TASK BRIEF: Among the entries, find the lines with the string "runway" and copy them.

——————

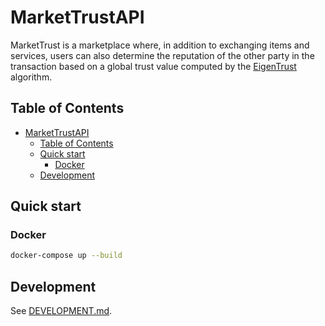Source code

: # MarketTrustAPI

MarketTrust is a marketplace where, in addition to exchanging items and services, users can also determine the reputation of the other party in the transaction based on a global trust value computed by the [EigenTrust](https://nlp.stanford.edu/pubs/eigentrust.pdf) algorithm.

## Table of Contents

- [MarketTrustAPI](#markettrustapi)
  - [Table of Contents](#table-of-contents)
  - [Quick start](#quick-start)
    - [Docker](#docker)
  - [Development](#development)

## Quick start

### Docker

```sh
docker-compose up --build
```

## Development

See [DEVELOPMENT.md](DEVELOPMENT.md).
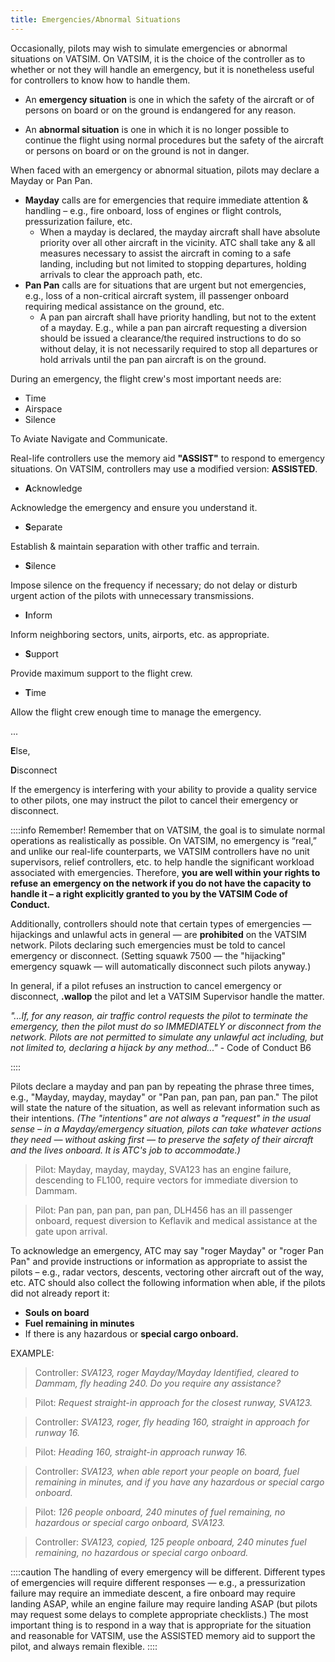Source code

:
 ```yaml
---
title: Emergencies/Abnormal Situations
---
```

Occasionally, pilots may wish to simulate emergencies or abnormal situations on VATSIM. On VATSIM, it is the choice of the controller as to whether or not they will handle an emergency, but it is nonetheless useful for controllers to know how to handle them.

- An **emergency situation** is one in which the safety of the aircraft or of persons on board or on the ground is endangered for any reason.

- An **abnormal situation** is one in which it is no longer possible to continue the flight using normal procedures but the safety of the aircraft or persons on board or on the ground is not in danger.

When faced with an emergency or abnormal situation, pilots may declare a Mayday or Pan Pan.

- **Mayday** calls are for emergencies that require immediate attention & handling – e.g., fire onboard, loss of engines or flight controls, pressurization failure, etc.
    - When a mayday is declared, the mayday aircraft shall have absolute priority over all other aircraft in the vicinity. ATC shall take any & all measures necessary to assist the aircraft in coming to a safe landing, including but not limited to stopping departures, holding arrivals to clear the approach path, etc.
- **Pan Pan** calls are for situations that are urgent but not emergencies, e.g., loss of a non-critical aircraft system, ill passenger onboard requiring medical assistance on the ground, etc.
    - A pan pan aircraft shall have priority handling, but not to the extent of a mayday. E.g., while a pan pan aircraft requesting a diversion should be issued a clearance/the required instructions to do so without delay, it is not necessarily required to stop all departures or hold arrivals until the pan pan aircraft is on the ground.

During an emergency, the flight crew's most important needs are:

- Time
- Airspace
- Silence

To Aviate Navigate and Communicate.

Real-life controllers use the memory aid **"ASSIST"** to respond to emergency situations. On VATSIM, controllers may use a modified version: **ASSISTED**.

- **A**cknowledge

Acknowledge the emergency and ensure you understand it.

- **S**eparate

Establish & maintain separation with other traffic and terrain.

- **S**ilence

Impose silence on the frequency if necessary; do not delay or disturb urgent action of the pilots with unnecessary transmissions.

- **I**nform

Inform neighboring sectors, units, airports, etc. as appropriate.

- **S**upport

Provide maximum support to the flight crew.

- **T**ime

Allow the flight crew enough time to manage the emergency.



...

**E**lse,

**D**isconnect

If the emergency is interfering with your ability to provide a quality service to other pilots, one may instruct the pilot to cancel their emergency or disconnect.

::::info Remember!
Remember that on VATSIM, the goal is to simulate normal operations as realistically as possible. On VATSIM, no emergency is “real,” and unlike our real-life counterparts, we VATSIM controllers have no unit supervisors, relief controllers, etc. to help handle the significant workload associated with emergencies. Therefore, **you are well within your rights to refuse an emergency on the network if you do not have the capacity to handle it – a right explicitly granted to you by the VATSIM Code of Conduct.**

Additionally, controllers should note that certain types of emergencies — hijackings and unlawful acts in general — are **prohibited** on the VATSIM network. Pilots declaring such emergencies must be told to cancel emergency or disconnect. (Setting squawk 7500 — the "hijacking" emergency squawk — will automatically disconnect such pilots anyway.)

In general, if a pilot refuses an instruction to cancel emergency or disconnect, **.wallop** the pilot and let a VATSIM Supervisor handle the matter.

*"...If, for any reason, air traffic control requests the pilot to terminate the emergency, then the pilot must do so IMMEDIATELY or disconnect from the network. Pilots are not permitted to simulate any unlawful act including, but not limited to, declaring a hijack by any method..."* - Code of Conduct B6

::::

Pilots declare a mayday and pan pan by repeating the phrase three times, e.g., "Mayday, mayday, mayday" or "Pan pan, pan pan, pan pan." The pilot will state the nature of the situation, as well as relevant information such as their intentions. *(The "intentions" are not always a "request" in the usual sense – in a Mayday/emergency situation, pilots can take whatever actions they need — without asking first — to preserve the safety of their aircraft and the lives onboard. It is ATC's job to accommodate.)*

> Pilot: Mayday, mayday, mayday, SVA123 has an engine failure, descending to FL100, require vectors for immediate diversion to Dammam.

> Pilot: Pan pan, pan pan, pan pan, DLH456 has an ill passenger onboard, request diversion to Keflavik and medical assistance at the gate upon arrival.

To acknowledge an emergency, ATC may say "roger Mayday" or "roger Pan Pan" and provide instructions or information as appropriate to assist the pilots – e.g., radar vectors, descents, vectoring other aircraft out of the way, etc. ATC should also collect the following information when able, if the pilots did not already report it:

- **Souls on board**
- **Fuel remaining in minutes**
- If there is any hazardous or **special cargo onboard.**

EXAMPLE:

> Controller: *SVA123, roger Mayday/Mayday Identified, cleared to Dammam, fly heading 240. Do you require any assistance?*

> Pilot: *Request straight-in approach for the closest runway, SVA123.*

> Controller: *SVA123, roger, fly heading 160, straight in approach for runway 16.*

> Pilot: *Heading 160, straight-in approach runway 16.*

> Controller: *SVA123, when able report your people on board, fuel remaining in minutes, and if you have any hazardous or special cargo onboard.*

> Pilot: *126 people onboard, 240 minutes of fuel remaining, no hazardous or special cargo onboard, SVA123.*

> Controller: *SVA123, copied, 125 people onboard, 240 minutes fuel remaining, no hazardous or special cargo onboard.*

::::caution
The handling of every emergency will be different. Different types of emergencies will require different responses — e.g., a pressurization failure may require an immediate descent, a fire onboard may require landing ASAP, while an engine failure may require landing ASAP (but pilots may request some delays to complete appropriate checklists.) The most important thing is to respond in a way that is appropriate for the situation and reasonable for VATSIM, use the ASSISTED memory aid to support the pilot, and always remain flexible.
::::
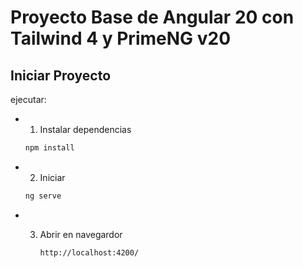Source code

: # Proyecto Base de Angular 20 con Tailwind 4 y PrimeNG v20

## Iniciar Proyecto

ejecutar:

- 1. Instalar dependencias

  ```bash
  npm install
  ```

- 2.  Iniciar

  ```bash
  ng serve
  ```

- 3. Abrir en navegardor

     `http://localhost:4200/`
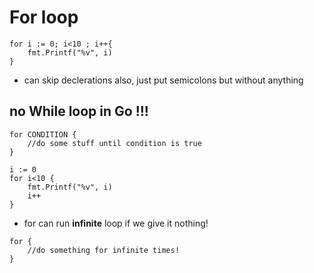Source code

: # For loop
```
for i := 0; i<10 ; i++{
    fmt.Printf("%v", i)
}
```
- can skip declerations also, just put semicolons but without anything

## no While loop in Go !!!

```
for CONDITION {
    //do some stuff until condition is true
}
```
```
i := 0
for i<10 {
    fmt.Printf("%v", i)
    i++
}
```

- for can run **infinite** loop if we give it nothing!
```
for {
    //do something for infinite times!
}
```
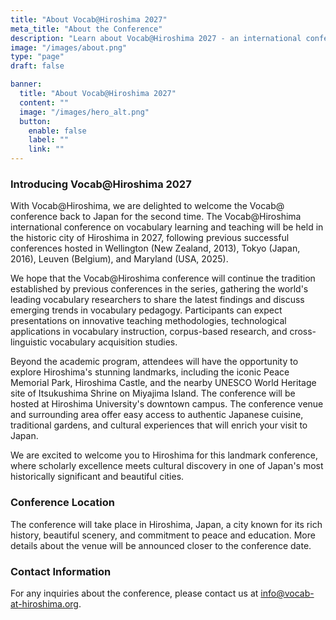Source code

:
 ```yaml
---
title: "About Vocab@Hiroshima 2027"
meta_title: "About the Conference"
description: "Learn about Vocab@Hiroshima 2027 - an international conference on vocabulary acquisition, teaching, and assessment in Hiroshima, Japan"
image: "/images/about.png"
type: "page"
draft: false

banner:
  title: "About Vocab@Hiroshima 2027"
  content: ""
  image: "/images/hero_alt.png"
  button:
    enable: false
    label: ""
    link: ""
---
```


### Introducing Vocab@Hiroshima 2027

With Vocab@Hiroshima, we are delighted to welcome the Vocab@ conference back to Japan for the second time. The Vocab@Hiroshima international conference on vocabulary learning and teaching will be held in the historic city of Hiroshima in 2027, following previous successful conferences hosted in Wellington (New Zealand, 2013), Tokyo (Japan, 2016), Leuven (Belgium), and Maryland (USA, 2025).

We hope that the Vocab@Hiroshima conference will continue the tradition established by previous conferences in the series, gathering the world's leading vocabulary researchers to share the latest findings and discuss emerging trends in vocabulary pedagogy. Participants can expect presentations on innovative teaching methodologies, technological applications in vocabulary instruction, corpus-based research, and cross-linguistic vocabulary acquisition studies.

Beyond the academic program, attendees will have the opportunity to explore Hiroshima's stunning landmarks, including the iconic Peace Memorial Park, Hiroshima Castle, and the nearby UNESCO World Heritage site of Itsukushima Shrine on Miyajima Island. The conference will be hosted at Hiroshima University's downtown campus. The conference venue and surrounding area offer easy access to authentic Japanese cuisine, traditional gardens, and cultural experiences that will enrich your visit to Japan.

We are excited to welcome you to Hiroshima for this landmark conference, where scholarly excellence meets cultural discovery in one of Japan's most historically significant and beautiful cities.

### Conference Location

The conference will take place in Hiroshima, Japan, a city known for its rich history, beautiful scenery, and commitment to peace and education. More details about the venue will be announced closer to the conference date.

### Contact Information

For any inquiries about the conference, please contact us at [info@vocab-at-hiroshima.org](mailto:info@vocab-at-hiroshima.org).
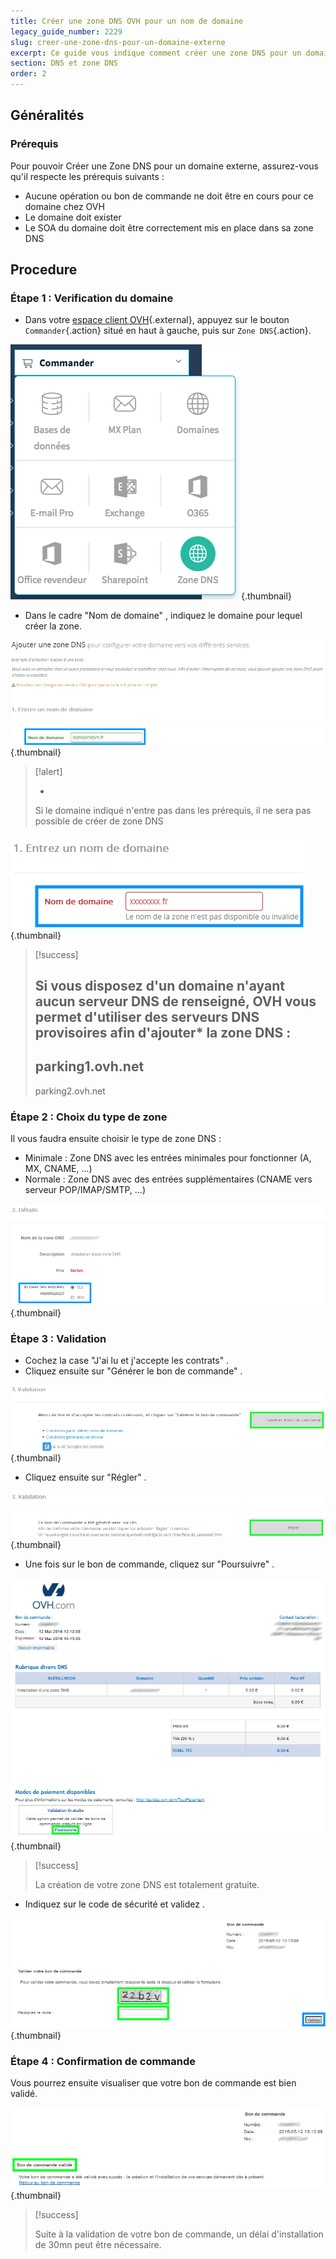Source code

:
 ```yaml
---
title: Créer une zone DNS OVH pour un nom de domaine
legacy_guide_number: 2229
slug: creer-une-zone-dns-pour-un-domaine-externe
excerpt: Ce guide vous indique comment créer une zone DNS pour un domaine n’etant pas enregistre chez OVH.
section: DNS et zone DNS
order: 2
---
```



## Généralités

### Prérequis
Pour pouvoir Créer une Zone DNS pour un domaine externe, assurez-vous qu'il respecte les prérequis suivants :

- Aucune opération ou bon de commande ne doit être en cours pour ce domaine chez OVH
- Le domaine doit exister
- Le SOA du domaine doit être correctement mis en place dans sa zone DNS


## Procedure

### Étape 1 &#58; Verification du domaine
- Dans votre [espace client OVH](https://www.ovh.com/auth/?action=gotomanager){.external}, appuyez sur le bouton `Commander`{.action} situé en haut à gauche, puis sur `Zone DNS`{.action}.


![domains](images/dns-zone-add.png){.thumbnail}

- Dans le cadre "Nom de domaine" , indiquez le domaine pour lequel créer la zone.


![domains](images/4296.png){.thumbnail}



> [!alert]
>
> - 
> Si le domaine indiqué n'entre pas dans les prérequis, il ne sera pas
> possible de créer de zone DNS
> 
> 


![domains](images/4297.png){.thumbnail}



> [!success]
>
> Si vous disposez d'un domaine n'ayant aucun serveur DNS de renseigné, OVH vous permet d'utiliser des serveurs DNS provisoires afin d'ajouter* la zone DNS :
> - 
> parking1.ovh.net
> - 
> parking2.ovh.net
> 
> 


### Étape 2 &#58; Choix du type de zone
Il vous faudra ensuite choisir le type de zone DNS :

- Minimale : Zone DNS avec les entrées minimales pour fonctionner (A, MX, CNAME, ...)
- Normale : Zone DNS avec des entrées supplémentaires (CNAME vers serveur POP/IMAP/SMTP, ...)


![domains](images/4298.png){.thumbnail}


### Étape 3 &#58; Validation
- Cochez la case "J'ai lu et j'accepte les contrats" .
- Cliquez ensuite sur "Générer le bon de commande" .


![domains](images/4299.png){.thumbnail}

- Cliquez ensuite sur "Régler" .


![domains](images/4300.png){.thumbnail}

- Une fois sur le bon de commande, cliquez sur "Poursuivre" .


![domains](images/4301.png){.thumbnail}



> [!success]
>
> La création de votre zone DNS est totalement gratuite.
> 

- Indiquez sur le code de sécurité et validez .


![domains](images/4302.png){.thumbnail}


### Étape 4 &#58; Confirmation de commande
Vous pourrez ensuite visualiser que votre bon de commande est bien validé.


![domains](images/4303.png){.thumbnail}



> [!success]
>
> Suite à la validation de votre bon de commande, un délai d'installation de
> 30mn peut être nécessaire.
>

——————

EXERCISE RESPONSE:
> Pilot: *Request straight-in approach for the closest runway, SVA123.*
> Controller: *SVA123, roger, fly heading 160, straight in approach for runway 16.*
> Pilot: *Heading 160, straight-in approach runway 16.*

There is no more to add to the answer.